Protocol unit The protocol definition contains a single top level protocol unit, with a name that is scoped to the previously defined namespace. The syntax for the process definition is:
( import [ <TypeSystem> ]
[ "<DataType>" as ] <name>
( "," [ "<DataType>" as ] <name> )*
[ from "<Location>" ] ";" )*
protocol <name> [ "at" <Role> ] "(" ( role | <Type> ) <name>
( "," role | <Type> ) <name> )* ")" "{"
.... ";"
"}"
The import statement is used to define a type that will be used within the protocol definition. When referenced in the protocol, the type is known by a local name (or alias). If we want to be able to monitor, or use the protocol definition in any other 'real world' situation, then we need to bind the concrete type information to this alias.
The import statement can optionally define a type system associated with the imported type. For example, this could be 'java' if referring to a Java class or interface, or 'xsd' for an XSD type or element.
Within the type information, we can identify a specific data type, followed by the 'as' keyword and then the name of the type alias.
The import can optionally specify the location of the type information, by specifying the 'from' keyword followed by a string literal with type system specific location information.
In its simpliest form, the import can just define the type name, which will be represented without any type system specific information. The next level can introduce a type specific 'data type' value. Finally the most complete version will include the location of the type information.
Following the import statements is the declaration of the protocol unit itself. This defines the name of the protocol and whether it is located at a particular role.
The following represents a 'global' protocol example:
import Customer;
import xsd "{http://www.acme.org/Purchasing}Order" as Order,
"{http://www.acme.org/Purchasing}Quote" as Quote
from "../schema/MySchema.xsd";
import java "Order" as Order,
"Quote" as Quote
from "org.scribble";
protocol PurchaseGoods (role Buyer) {
Buyer introduces Seller;
Order from Buyer to Seller;
....
}
This example shows three variations of the import statement. The first importing a single type based on a name, without any concrete type information being bound.
The second importing a particular XSD schema, from a schema location, and referring to two specific types within the schema. The first being an XSD type, known by the qualified name { [http://www.acme.org/Purchasing] }Order and locally referred to using the alias Order . The second being an XSD element, known by the qualified name { [http://www.acme.org/Purchasing] }Quote and locally referred to using the alias Quote .
The third import statement shows the case where two Java classes are bound to local aliases.

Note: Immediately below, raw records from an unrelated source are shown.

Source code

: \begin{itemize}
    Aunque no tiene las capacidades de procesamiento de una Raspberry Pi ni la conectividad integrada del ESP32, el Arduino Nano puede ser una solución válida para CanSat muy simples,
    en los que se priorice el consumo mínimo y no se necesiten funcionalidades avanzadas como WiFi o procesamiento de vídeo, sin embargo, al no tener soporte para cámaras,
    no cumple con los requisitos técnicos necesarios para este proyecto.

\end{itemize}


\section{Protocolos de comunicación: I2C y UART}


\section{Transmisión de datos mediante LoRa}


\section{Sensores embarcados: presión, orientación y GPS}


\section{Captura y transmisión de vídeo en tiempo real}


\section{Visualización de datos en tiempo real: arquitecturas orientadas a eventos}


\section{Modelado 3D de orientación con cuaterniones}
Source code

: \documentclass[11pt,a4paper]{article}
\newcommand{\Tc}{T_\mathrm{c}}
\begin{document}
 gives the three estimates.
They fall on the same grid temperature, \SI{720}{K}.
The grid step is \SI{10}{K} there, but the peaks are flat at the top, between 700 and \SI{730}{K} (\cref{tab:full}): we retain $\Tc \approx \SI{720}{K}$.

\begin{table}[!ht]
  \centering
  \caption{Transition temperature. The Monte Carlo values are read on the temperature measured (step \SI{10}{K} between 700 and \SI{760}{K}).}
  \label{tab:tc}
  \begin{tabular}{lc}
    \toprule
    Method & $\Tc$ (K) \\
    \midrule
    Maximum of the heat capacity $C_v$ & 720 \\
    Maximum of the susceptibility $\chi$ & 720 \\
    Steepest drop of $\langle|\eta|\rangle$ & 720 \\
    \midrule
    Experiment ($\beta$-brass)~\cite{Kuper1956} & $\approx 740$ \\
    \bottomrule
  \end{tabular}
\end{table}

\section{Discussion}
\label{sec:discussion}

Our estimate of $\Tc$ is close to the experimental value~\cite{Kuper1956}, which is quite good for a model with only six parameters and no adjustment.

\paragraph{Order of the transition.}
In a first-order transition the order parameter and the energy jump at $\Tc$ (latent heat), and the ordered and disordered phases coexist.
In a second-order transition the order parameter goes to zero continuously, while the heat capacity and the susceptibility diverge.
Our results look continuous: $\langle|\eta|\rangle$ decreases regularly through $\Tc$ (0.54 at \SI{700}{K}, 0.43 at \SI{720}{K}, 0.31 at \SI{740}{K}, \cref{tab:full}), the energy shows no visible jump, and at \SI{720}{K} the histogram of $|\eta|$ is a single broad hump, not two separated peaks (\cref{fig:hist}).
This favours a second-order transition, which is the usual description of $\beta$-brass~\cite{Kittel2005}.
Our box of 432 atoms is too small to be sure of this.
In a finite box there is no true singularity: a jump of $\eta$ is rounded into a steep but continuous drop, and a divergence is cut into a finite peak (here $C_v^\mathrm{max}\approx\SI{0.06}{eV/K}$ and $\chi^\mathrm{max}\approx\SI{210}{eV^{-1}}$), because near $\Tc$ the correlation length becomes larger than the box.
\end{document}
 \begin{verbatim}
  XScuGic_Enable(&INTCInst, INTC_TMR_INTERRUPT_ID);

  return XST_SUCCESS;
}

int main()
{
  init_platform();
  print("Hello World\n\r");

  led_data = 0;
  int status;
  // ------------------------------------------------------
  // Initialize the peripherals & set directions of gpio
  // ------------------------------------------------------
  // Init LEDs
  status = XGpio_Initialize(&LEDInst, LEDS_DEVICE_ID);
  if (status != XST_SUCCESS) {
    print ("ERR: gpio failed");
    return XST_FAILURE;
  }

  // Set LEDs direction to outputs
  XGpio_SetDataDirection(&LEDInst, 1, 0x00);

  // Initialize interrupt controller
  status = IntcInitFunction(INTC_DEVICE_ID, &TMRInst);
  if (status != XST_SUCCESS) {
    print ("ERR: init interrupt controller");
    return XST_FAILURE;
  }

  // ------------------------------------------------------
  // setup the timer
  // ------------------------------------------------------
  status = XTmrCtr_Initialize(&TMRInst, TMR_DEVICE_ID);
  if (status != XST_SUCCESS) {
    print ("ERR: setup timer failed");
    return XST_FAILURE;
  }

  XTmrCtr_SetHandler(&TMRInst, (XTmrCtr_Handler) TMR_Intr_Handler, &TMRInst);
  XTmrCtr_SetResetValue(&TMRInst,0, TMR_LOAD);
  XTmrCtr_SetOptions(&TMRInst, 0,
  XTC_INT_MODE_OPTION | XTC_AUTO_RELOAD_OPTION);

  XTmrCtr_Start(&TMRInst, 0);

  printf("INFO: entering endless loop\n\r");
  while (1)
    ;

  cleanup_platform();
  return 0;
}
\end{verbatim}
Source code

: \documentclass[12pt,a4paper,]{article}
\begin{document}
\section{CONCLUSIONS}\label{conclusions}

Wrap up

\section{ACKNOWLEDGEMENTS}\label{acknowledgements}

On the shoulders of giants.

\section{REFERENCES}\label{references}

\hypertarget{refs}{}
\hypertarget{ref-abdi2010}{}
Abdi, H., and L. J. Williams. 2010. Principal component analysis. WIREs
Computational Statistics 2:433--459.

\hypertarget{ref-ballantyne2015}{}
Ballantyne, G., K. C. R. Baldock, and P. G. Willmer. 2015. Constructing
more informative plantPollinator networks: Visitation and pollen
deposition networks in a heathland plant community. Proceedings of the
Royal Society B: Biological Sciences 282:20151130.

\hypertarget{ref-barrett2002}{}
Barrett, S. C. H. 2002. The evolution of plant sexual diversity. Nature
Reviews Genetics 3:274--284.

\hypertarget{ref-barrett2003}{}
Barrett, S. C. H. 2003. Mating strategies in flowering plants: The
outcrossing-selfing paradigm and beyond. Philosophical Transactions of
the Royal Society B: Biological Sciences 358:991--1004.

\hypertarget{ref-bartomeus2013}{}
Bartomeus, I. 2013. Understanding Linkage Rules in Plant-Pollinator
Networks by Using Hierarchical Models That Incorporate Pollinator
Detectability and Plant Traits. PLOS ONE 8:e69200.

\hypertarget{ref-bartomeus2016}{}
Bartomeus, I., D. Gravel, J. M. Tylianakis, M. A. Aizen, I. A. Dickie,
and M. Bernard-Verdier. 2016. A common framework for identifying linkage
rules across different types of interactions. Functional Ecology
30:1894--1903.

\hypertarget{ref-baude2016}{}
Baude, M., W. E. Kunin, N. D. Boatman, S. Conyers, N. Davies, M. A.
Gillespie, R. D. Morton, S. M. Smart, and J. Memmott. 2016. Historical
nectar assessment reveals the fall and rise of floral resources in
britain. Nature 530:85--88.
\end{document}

The Java package is specified within the 'from' clause, and the class name is defined prior to the 'as' keyword in each case.

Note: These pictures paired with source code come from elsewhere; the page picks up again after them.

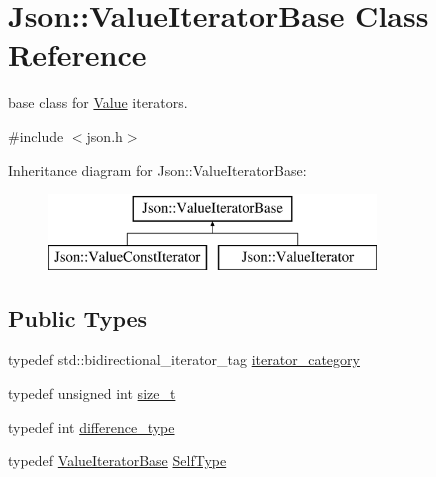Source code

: \hypertarget{classJson_1_1ValueIteratorBase}{}\section{Json\+:\+:Value\+Iterator\+Base Class Reference}
\label{classJson_1_1ValueIteratorBase}


base class for \hyperlink{classJson_1_1Value}{Value} iterators.  




{\ttfamily \#include $<$json.\+h$>$}

Inheritance diagram for Json\+:\+:Value\+Iterator\+Base\+:\begin{figure}[H]
\begin{center}
\leavevmode
\includegraphics[height=2.000000cm]{classJson_1_1ValueIteratorBase}
\end{center}
\end{figure}
\subsection*{Public Types}
\begin{DoxyCompactItemize}
\item 
typedef std\+::bidirectional\+\_\+iterator\+\_\+tag \hyperlink{classJson_1_1ValueIteratorBase_a02fd11a4fbdc0007da1e8bcf5e6b83c3_a02fd11a4fbdc0007da1e8bcf5e6b83c3}{iterator\+\_\+category}
\item 
typedef unsigned int \hyperlink{classJson_1_1ValueIteratorBase_a9d3a3c7ce5cdefe23cb486239cf07bb5_a9d3a3c7ce5cdefe23cb486239cf07bb5}{size\+\_\+t}
\item 
typedef int \hyperlink{classJson_1_1ValueIteratorBase_a4e44bf8cbd17ec8d6e2c185904a15ebd_a4e44bf8cbd17ec8d6e2c185904a15ebd}{difference\+\_\+type}
\item 
typedef \hyperlink{classJson_1_1ValueIteratorBase}{Value\+Iterator\+Base} \hyperlink{classJson_1_1ValueIteratorBase_a9d2a940d03ea06d20d972f41a89149ee_a9d2a940d03ea06d20d972f41a89149ee}{Self\+Type}
\end{DoxyCompactItemize}
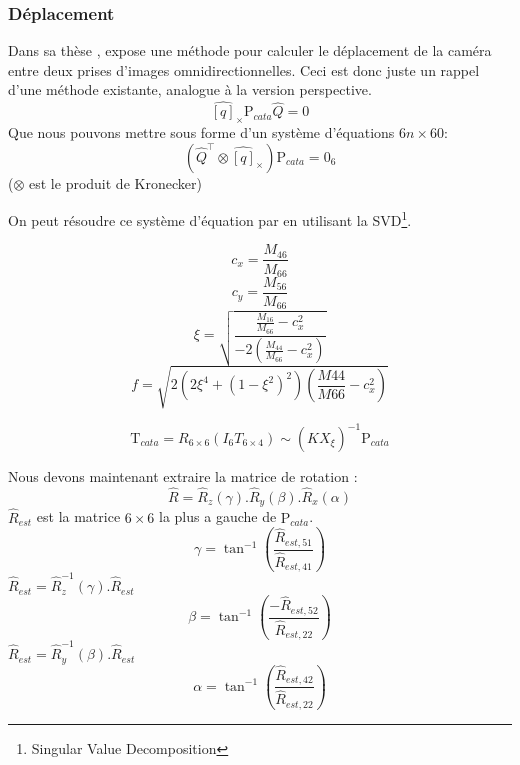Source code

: \subsubsection{Déplacement}

Dans sa thèse \cite{Puig11PhD}, \citeauthor{Puig11PhD} expose une méthode pour calculer le déplacement de la caméra entre deux prises d'images omnidirectionnelles.
Ceci est donc juste un rappel d'une méthode existante, analogue à la version perspective.
\begin{equation}
\widehat{[q]}_\times \text{P}_{cata} \hat{Q} = 0
\end{equation}
Que nous pouvons mettre sous forme d'un système d'équations $6n\times60$:
\begin{equation}
\left( \hat{Q}^{\top} \otimes \widehat{[q]}_\times \right) \text{P}_{cata}  = 0_6
\end{equation}
($\otimes$ est le produit de Kronecker)

On peut résoudre ce système d'équation par  en utilisant la SVD\footnote{Singular Value Decomposition}.

\begin{equation}
c_x = \frac{M_{46}}{M_{66}}
\end{equation}
\begin{equation}
c_y = \frac{M_{56}}{M_{66}}
\end{equation}
\begin{equation}
\xi = \sqrt{\frac{\frac{M_{16}}{M_{66}}-c_x^2}{-2\left( \frac{M_{44}}{M_{66}}-c_x^2 \right)}}
\end{equation}
\begin{equation}
f = \sqrt{2\left(2\xi^4 + \left(1-\xi^2\right)^2\right)\left(\frac{M44}{M66}-c_x^2\right)}
\end{equation}

\begin{equation}
\text{T}_{cata} = R_{6\times6} \left(I_6 T_{6\times4} \right) \sim (\hat{K}X_\xi )^{-1} \text{P}_{cata}
\end{equation}

Nous devons maintenant extraire la matrice de rotation :
\begin{equation}
\hat{R} = \hat{R}_z(\gamma).\hat{R}_y(\beta).\hat{R}_x(\alpha)
\end{equation}
$\hat{R}_{est}$ est la matrice $6\times6$ la plus a gauche de $\text{P}_{cata}$.
\begin{equation}
\gamma = \tan^{-1}\left(\frac{\hat{R}_{est,51}}{\hat{R}_{est,41}}\right)
\end{equation}
$\hat{R}_{est} = \hat{R}_z^{-1}(\gamma).\hat{R}_{est}$
\begin{equation}
\beta = \tan^{-1}\left(\frac{-\hat{R}_{est,52}}{\hat{R}_{est,22}}\right)
\end{equation}
$\hat{R}_{est} = \hat{R}_y^{-1}(\beta).\hat{R}_{est}$
\begin{equation}
\alpha = \tan^{-1}\left(\frac{\hat{R}_{est,42}}{\hat{R}_{est,22}}\right)
\end{equation}


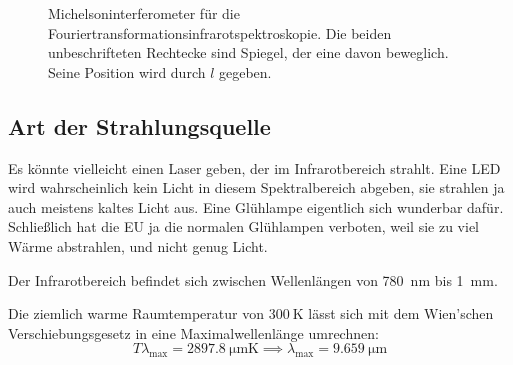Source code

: \begin{figure}
	\centering
	\caption{%
		Michelsoninterferometer für die
		Fouriertransformationsinfrarotspektroskopie. Die beiden unbeschrifteten
		Rechtecke sind Spiegel, der eine davon beweglich. Seine Position wird
		durch $l$ gegeben.
	}
	\label{fig:2/a/Strahlteiler}
\end{figure}

\subsection{Art der Strahlungsquelle}

Es könnte vielleicht einen Laser geben, der im Infrarotbereich strahlt. Eine
LED wird wahrscheinlich kein Licht in diesem Spektralbereich abgeben, sie
strahlen ja auch meistens kaltes Licht aus. Eine Glühlampe eigentlich sich
wunderbar dafür. Schließlich hat die EU ja die normalen Glühlampen verboten,
weil sie zu viel Wärme abstrahlen, und nicht genug Licht.

Der Infrarotbereich befindet sich zwischen Wellenlängen von
\SI{780}{\nano\meter} bis \SI{1}{\milli\meter}.

Die ziemlich warme Raumtemperatur von $\SI{300}{\kelvin}$ lässt sich mit dem Wien'schen Verschiebungsgesetz in eine Maximalwellenlänge umrechnen:
\[
	T \lambda_\text{max} = \SI{2897.8}{\micro\meter\kelvin}
	\implies
	\lambda_\text{max} = \SI{9.659}{\micro\meter}
\]

\subsection{}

The global protocol is then defined, named as PurchaseGoods . This is a global protocol because it does not specify a particular role at which the definition is located.

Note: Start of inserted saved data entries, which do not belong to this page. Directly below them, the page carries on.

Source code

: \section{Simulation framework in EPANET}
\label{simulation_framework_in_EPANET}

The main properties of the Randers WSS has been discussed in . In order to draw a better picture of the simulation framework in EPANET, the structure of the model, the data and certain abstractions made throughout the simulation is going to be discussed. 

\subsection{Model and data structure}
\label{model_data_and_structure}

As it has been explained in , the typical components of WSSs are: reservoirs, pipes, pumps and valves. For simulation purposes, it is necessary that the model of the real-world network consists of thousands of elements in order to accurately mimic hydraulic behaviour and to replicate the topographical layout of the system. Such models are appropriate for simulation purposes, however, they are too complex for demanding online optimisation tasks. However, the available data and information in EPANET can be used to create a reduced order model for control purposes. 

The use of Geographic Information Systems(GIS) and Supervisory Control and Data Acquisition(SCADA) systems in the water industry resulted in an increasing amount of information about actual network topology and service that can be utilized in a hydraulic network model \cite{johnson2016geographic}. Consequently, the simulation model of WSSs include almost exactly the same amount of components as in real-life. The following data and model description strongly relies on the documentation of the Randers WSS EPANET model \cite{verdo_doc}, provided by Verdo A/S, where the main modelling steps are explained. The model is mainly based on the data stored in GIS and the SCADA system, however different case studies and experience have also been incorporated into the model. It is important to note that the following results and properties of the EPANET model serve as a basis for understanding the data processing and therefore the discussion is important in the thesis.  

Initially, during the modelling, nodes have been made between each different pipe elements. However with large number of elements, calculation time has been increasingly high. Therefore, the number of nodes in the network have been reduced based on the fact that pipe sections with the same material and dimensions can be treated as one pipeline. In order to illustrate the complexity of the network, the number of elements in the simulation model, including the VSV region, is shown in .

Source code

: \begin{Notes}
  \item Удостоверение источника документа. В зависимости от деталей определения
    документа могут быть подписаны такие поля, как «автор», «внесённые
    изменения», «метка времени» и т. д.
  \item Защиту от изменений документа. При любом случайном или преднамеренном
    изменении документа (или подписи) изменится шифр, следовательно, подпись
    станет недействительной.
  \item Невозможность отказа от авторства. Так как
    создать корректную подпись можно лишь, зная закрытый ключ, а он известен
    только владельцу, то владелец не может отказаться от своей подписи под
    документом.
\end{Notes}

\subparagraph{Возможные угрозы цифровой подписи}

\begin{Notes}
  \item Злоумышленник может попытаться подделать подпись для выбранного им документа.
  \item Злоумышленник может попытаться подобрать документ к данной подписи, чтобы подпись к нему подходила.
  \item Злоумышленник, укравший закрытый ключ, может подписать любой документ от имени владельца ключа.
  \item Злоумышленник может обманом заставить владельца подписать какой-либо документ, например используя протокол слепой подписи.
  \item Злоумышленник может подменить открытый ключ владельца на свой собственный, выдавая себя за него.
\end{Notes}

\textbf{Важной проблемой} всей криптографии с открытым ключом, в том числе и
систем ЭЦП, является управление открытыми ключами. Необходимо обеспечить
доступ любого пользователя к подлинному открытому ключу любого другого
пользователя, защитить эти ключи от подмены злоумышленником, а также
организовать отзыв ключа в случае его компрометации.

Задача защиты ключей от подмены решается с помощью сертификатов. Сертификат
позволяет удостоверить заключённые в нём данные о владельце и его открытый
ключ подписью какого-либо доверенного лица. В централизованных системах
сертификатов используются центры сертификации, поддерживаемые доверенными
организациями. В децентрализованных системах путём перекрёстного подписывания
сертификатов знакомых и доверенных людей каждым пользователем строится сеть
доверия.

A local protocol variation would be:
protocol PurchaseGoods at Buyer (role Buyer) {
Buyer introduces Seller;
Order to Seller;
....
}
This local representation of the protocol defines the behaviour from the Buyer role's perspective. That is why the interaction defined within the protocol unit only include the 'to role' Seller , as this is the role with which the Buyer is going to communicate. The Buyer role in the interaction is implied from the located role of the local protocol.
The protocol can also be defined with parameters, to allow other protocols to invoke them with specific values. Below is a variation of the previous example, with the roles passed into the protocol instead.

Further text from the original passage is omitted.